Among the records below, how many lines contain "coloneqq"? State the number and nothing more.
********************
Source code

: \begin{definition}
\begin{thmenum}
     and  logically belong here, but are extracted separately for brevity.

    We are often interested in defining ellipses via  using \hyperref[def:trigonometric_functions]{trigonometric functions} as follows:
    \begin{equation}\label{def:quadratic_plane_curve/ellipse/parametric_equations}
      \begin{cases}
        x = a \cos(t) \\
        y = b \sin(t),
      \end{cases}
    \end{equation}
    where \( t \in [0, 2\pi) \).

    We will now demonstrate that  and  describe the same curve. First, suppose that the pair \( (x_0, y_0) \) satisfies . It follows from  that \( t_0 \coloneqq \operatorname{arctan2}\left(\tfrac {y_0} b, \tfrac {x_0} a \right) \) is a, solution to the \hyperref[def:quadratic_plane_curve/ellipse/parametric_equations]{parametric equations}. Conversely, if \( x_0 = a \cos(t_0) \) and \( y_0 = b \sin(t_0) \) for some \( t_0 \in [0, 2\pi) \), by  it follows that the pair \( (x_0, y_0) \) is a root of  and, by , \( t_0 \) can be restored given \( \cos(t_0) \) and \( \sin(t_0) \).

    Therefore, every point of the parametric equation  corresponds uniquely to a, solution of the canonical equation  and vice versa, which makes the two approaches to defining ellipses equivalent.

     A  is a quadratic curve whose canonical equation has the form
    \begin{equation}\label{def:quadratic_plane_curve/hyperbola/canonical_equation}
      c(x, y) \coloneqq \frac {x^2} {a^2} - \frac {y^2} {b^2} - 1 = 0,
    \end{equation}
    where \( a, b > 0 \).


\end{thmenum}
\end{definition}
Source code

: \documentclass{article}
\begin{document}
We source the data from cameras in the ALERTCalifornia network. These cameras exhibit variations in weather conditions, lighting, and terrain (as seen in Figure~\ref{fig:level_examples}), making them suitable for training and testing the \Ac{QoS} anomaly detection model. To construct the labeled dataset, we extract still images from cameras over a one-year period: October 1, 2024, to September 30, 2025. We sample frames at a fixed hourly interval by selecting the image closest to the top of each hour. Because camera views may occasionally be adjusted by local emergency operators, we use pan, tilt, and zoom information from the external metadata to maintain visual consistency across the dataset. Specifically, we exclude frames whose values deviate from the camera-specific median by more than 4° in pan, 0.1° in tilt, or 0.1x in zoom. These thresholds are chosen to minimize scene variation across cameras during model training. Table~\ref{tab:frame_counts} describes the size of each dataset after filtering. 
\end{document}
********************
_Solution to the problem_. 2